Por todo lo anterior, solo corresponde que los involucrados utilicen la escuálida reserva moral que alguna vez enarbolaron para convencer a sus electores de su calidad humana, y renuncien a los cargos conseguidos con malas artes. Váyanse todos, dejen el espacio libre a personas honestas y trabajadoras que lo harán mejor que ustedes. Renuncien. Ándate Iván Moreira (inescrupuloso), Ernesto Silva (cínico), Ena von Baer (mentirosa), Girardi, Andrade, Kast, De Mussy; desaparezcan con su indecencia, no sigan defraudando la fe pública; ustedes no merecen el respeto ciudadano. Mientras lo piensan, lo más recomendable para tratar de entender el ladrido de los perros, es admirar la sabiduría de Walt Whitman, quien, con toda razón, anhelaba vivir con los animales…

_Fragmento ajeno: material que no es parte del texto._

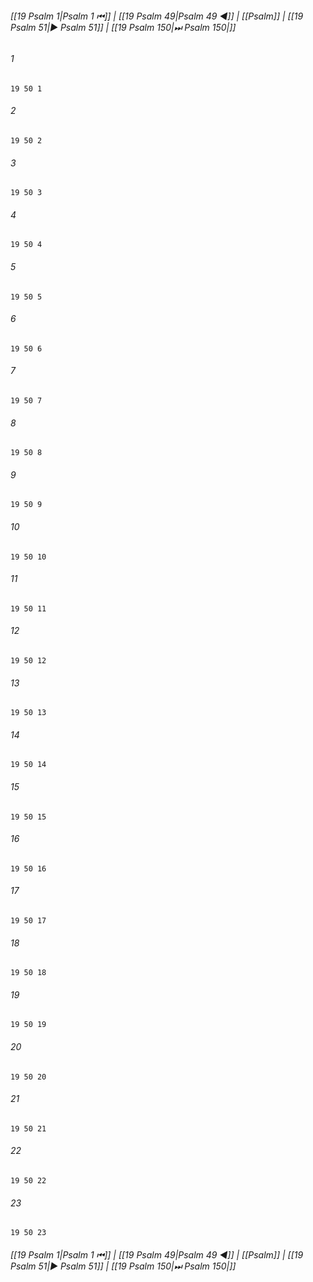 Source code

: 
###### [[19 Psalm 1|Psalm 1 ⏮]] | [[19 Psalm 49|Psalm 49 ◀]] | [[Psalm]] | [[19 Psalm 51|▶ Psalm 51]] | [[19 Psalm 150|⏭ Psalm 150|]]

###### 1
``` verse
19 50 1 
```
###### 2
``` verse
19 50 2 
```
###### 3
``` verse
19 50 3 
```
###### 4
``` verse
19 50 4 
```
###### 5
``` verse
19 50 5 
```
###### 6
``` verse
19 50 6 
```
###### 7
``` verse
19 50 7 
```
###### 8
``` verse
19 50 8 
```
###### 9
``` verse
19 50 9 
```
###### 10
``` verse
19 50 10 
```
###### 11
``` verse
19 50 11 
```
###### 12
``` verse
19 50 12 
```
###### 13
``` verse
19 50 13 
```
###### 14
``` verse
19 50 14 
```
###### 15
``` verse
19 50 15 
```
###### 16
``` verse
19 50 16 
```
###### 17
``` verse
19 50 17 
```
###### 18
``` verse
19 50 18 
```
###### 19
``` verse
19 50 19 
```
###### 20
``` verse
19 50 20 
```
###### 21
``` verse
19 50 21 
```
###### 22
``` verse
19 50 22 
```
###### 23
``` verse
19 50 23 
```

###### [[19 Psalm 1|Psalm 1 ⏮]] | [[19 Psalm 49|Psalm 49 ◀]] | [[Psalm]] | [[19 Psalm 51|▶ Psalm 51]] | [[19 Psalm 150|⏭ Psalm 150|]]

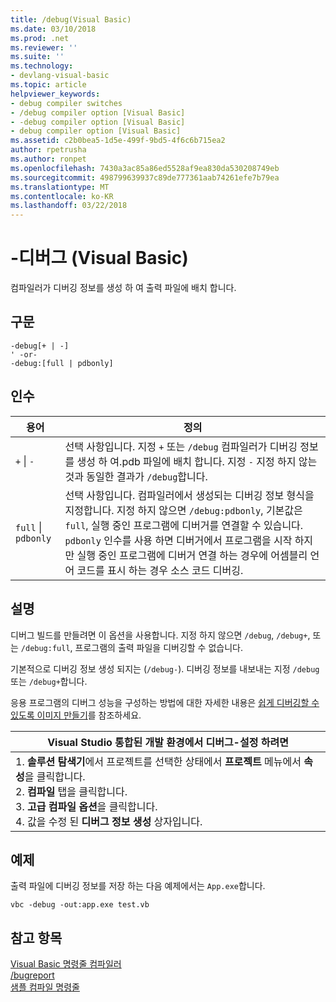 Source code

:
 ```yaml
---
title: /debug(Visual Basic)
ms.date: 03/10/2018
ms.prod: .net
ms.reviewer: ''
ms.suite: ''
ms.technology:
- devlang-visual-basic
ms.topic: article
helpviewer_keywords:
- debug compiler switches
- /debug compiler option [Visual Basic]
- -debug compiler option [Visual Basic]
- debug compiler option [Visual Basic]
ms.assetid: c2b0bea5-1d5e-499f-9bd5-4f6c6b715ea2
author: rpetrusha
ms.author: ronpet
ms.openlocfilehash: 7430a3ac85a86ed5528af9ea830da530208749eb
ms.sourcegitcommit: 498799639937c89de777361aab74261efe7b79ea
ms.translationtype: MT
ms.contentlocale: ko-KR
ms.lasthandoff: 03/22/2018
---
```

# <a name="-debug-visual-basic"></a>-디버그 (Visual Basic)
컴파일러가 디버깅 정보를 생성 하 여 출력 파일에 배치 합니다.  
  
## <a name="syntax"></a>구문  
  
```  
-debug[+ | -]  
' -or-  
-debug:[full | pdbonly]  
```  
  
## <a name="arguments"></a>인수  
  
|용어|정의|  
|---|---|  
|`+` &#124; `-`|선택 사항입니다. 지정 `+` 또는 `/debug` 컴파일러가 디버깅 정보를 생성 하 여.pdb 파일에 배치 합니다. 지정 `-` 지정 하지 않는 것과 동일한 결과가 `/debug`합니다.|  
|`full` &#124; `pdbonly`|선택 사항입니다. 컴파일러에서 생성되는 디버깅 정보 형식을 지정합니다. 지정 하지 않으면 `/debug:pdbonly`, 기본값은 `full`, 실행 중인 프로그램에 디버거를 연결할 수 있습니다. `pdbonly` 인수를 사용 하면 디버거에서 프로그램을 시작 하지만 실행 중인 프로그램에 디버거 연결 하는 경우에 어셈블리 언어 코드를 표시 하는 경우 소스 코드 디버깅.|  
  
## <a name="remarks"></a>설명  
 디버그 빌드를 만들려면 이 옵션을 사용합니다. 지정 하지 않으면 `/debug`, `/debug+`, 또는 `/debug:full`, 프로그램의 출력 파일을 디버깅할 수 없습니다.  
  
 기본적으로 디버깅 정보 생성 되지는 (`/debug-`). 디버깅 정보를 내보내는 지정 `/debug` 또는 `/debug+`합니다.  
  
 응용 프로그램의 디버그 성능을 구성하는 방법에 대한 자세한 내용은 [쉽게 디버깅할 수 있도록 이미지 만들기](../../../framework/debug-trace-profile/making-an-image-easier-to-debug.md)를 참조하세요.  
  
|Visual Studio 통합된 개발 환경에서 디버그-설정 하려면|  
|---|  
|1.  **솔루션 탐색기**에서 프로젝트를 선택한 상태에서 **프로젝트** 메뉴에서 **속성**을 클릭합니다. <br />2.  **컴파일** 탭을 클릭합니다.<br />3.  **고급 컴파일 옵션**을 클릭합니다.<br />4.  값을 수정 된 **디버그 정보 생성** 상자입니다.|  
  
## <a name="example"></a>예제  
 출력 파일에 디버깅 정보를 저장 하는 다음 예제에서는 `App.exe`합니다.  
  
```  
vbc -debug -out:app.exe test.vb  
```  
  
## <a name="see-also"></a>참고 항목  
 [Visual Basic 명령줄 컴파일러](../../../visual-basic/reference/command-line-compiler/index.md)  
 [/bugreport](../../../visual-basic/reference/command-line-compiler/bugreport.md)  
 [샘플 컴파일 명령줄](../../../visual-basic/reference/command-line-compiler/sample-compilation-command-lines.md)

Creo que podría retornar y vivir con los animales, son tan plácidos y autónomos.
Me detengo y los observo largamente.
Ellos no se impacientan ni se lamentan de su situación;
No lloran por sus pecados en la oscuridad del cuarto.
No me fastidian con discusiones sobre sus deberes hacia Dios.
Ninguno está descontento, ninguno padece la manía de poseer objetos.
Ninguno se arrodilla ante otro ni ante los antepasados que vivieron hace milenios.
Ninguno es respetable o desdichado en toda la faz de la Tierra.